The LGBT community in Hampton Roads is full of powerful activists like Meghan Morris, a 23-year-old student at Old Dominion University.
Morris helps the cause for lesbian, gay, bisexual, and transgender people in many ways, including by working with a panel of students at ODU to talk about activism and by providing sensitivity training for faculty.
The sensitivity training involves talking to faculty about issues, especially ones involving LGBT people, that the panel feels faculty need to be made aware of. The panel gives background on LGBT people and talk about things like using correct pronouns and discussing different scenarios, including some the students have experienced and felt could’ve been handled better.
“I’ve felt very lucky to become a part of it,” Morris said.
Because of all her work, Morris received one of two scholarships awarded this year by Hampton Roads Pride, a local nonprofit that works to advance civil rights for the LGBT community.

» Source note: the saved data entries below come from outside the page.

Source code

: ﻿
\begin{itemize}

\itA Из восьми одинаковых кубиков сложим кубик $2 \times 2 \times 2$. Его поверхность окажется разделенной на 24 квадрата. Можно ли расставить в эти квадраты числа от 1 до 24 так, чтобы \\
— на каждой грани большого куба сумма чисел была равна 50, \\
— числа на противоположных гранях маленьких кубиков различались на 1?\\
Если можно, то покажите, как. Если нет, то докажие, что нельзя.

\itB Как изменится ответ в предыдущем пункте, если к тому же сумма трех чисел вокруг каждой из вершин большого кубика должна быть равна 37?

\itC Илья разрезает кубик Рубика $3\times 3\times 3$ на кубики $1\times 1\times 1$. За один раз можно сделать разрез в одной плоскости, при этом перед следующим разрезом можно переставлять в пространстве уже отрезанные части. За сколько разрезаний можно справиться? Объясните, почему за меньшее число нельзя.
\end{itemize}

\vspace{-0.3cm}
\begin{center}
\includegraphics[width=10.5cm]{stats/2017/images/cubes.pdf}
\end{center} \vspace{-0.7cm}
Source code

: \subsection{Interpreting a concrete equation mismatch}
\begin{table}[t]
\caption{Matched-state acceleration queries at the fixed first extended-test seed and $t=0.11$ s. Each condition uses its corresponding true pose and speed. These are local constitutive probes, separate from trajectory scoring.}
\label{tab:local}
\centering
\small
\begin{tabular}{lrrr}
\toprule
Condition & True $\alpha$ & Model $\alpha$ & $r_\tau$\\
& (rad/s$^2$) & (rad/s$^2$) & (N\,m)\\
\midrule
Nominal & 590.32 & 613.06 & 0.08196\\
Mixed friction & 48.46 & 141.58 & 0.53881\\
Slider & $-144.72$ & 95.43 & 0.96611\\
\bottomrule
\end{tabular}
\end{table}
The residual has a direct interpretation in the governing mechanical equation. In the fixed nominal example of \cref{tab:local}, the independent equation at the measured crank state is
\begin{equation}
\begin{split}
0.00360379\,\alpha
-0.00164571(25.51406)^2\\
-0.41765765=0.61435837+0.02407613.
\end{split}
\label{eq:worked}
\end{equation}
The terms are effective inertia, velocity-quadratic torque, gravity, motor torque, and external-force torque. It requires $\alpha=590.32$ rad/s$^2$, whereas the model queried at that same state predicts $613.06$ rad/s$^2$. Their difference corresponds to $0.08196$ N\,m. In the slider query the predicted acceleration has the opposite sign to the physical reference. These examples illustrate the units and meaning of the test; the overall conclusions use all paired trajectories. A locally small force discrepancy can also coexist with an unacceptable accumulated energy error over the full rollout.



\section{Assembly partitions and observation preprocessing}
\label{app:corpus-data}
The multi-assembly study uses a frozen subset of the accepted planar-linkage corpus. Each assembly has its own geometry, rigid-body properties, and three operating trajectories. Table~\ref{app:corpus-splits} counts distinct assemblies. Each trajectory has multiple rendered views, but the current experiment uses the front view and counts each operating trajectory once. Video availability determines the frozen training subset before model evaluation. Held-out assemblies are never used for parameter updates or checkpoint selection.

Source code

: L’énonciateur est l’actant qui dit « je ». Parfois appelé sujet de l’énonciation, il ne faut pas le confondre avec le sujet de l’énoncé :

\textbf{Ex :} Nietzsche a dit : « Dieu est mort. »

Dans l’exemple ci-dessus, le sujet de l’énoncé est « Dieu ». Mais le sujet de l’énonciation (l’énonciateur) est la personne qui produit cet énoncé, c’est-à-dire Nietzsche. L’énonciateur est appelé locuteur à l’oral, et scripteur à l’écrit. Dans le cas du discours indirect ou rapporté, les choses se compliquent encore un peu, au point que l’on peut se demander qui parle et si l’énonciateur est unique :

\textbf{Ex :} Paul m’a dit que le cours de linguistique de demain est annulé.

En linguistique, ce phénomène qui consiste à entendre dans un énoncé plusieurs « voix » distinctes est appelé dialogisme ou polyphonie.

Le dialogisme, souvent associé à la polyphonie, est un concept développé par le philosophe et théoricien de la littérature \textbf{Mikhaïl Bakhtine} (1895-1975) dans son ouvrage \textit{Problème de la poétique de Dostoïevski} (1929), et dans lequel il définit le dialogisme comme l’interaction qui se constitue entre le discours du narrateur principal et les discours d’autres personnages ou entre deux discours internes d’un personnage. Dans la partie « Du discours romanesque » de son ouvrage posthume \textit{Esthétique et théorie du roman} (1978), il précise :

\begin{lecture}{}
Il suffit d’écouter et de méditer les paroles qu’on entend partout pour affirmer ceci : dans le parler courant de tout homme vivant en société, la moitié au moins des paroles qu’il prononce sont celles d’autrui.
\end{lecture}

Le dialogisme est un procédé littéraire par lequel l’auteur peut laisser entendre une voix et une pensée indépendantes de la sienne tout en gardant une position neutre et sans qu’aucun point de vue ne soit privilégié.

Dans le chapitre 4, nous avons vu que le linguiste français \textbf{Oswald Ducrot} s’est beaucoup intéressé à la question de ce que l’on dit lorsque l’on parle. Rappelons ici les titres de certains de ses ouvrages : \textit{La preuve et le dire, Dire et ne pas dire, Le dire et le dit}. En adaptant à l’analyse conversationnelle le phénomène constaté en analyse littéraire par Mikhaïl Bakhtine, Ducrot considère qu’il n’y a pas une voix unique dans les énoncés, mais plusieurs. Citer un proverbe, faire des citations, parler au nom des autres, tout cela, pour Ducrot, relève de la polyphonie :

Hampton Roads Pride uses its outreach, especially through PrideFest, an annual celebration, to help the LGBT activism community. As part of that outreach it has offered scholarships to applicants from the LGBT community almost since its inception about 30 years ago, said John Osterhout, the organization’s president.
Anybody who is an activist for the LGBT community and plans or is going to college may be considered.
“We look heavily at academics and community service,” Osterhout said.
Charles Ford, the chair of Hampton Roads Pride’s scholarship committee, said fundraisers are held throughout the year to help pay for the scholarships. Thanks to the continued growth of PrideFest, the group has been able to increase the size of their scholarships over the years.
This year Morris and one other local student each received a scholarship worth $2,500. Hampton Roads Pride hopes to give more next year, Osterhout said.
“It’s nice to feel like you’re being recognized for what you do,” Morris said.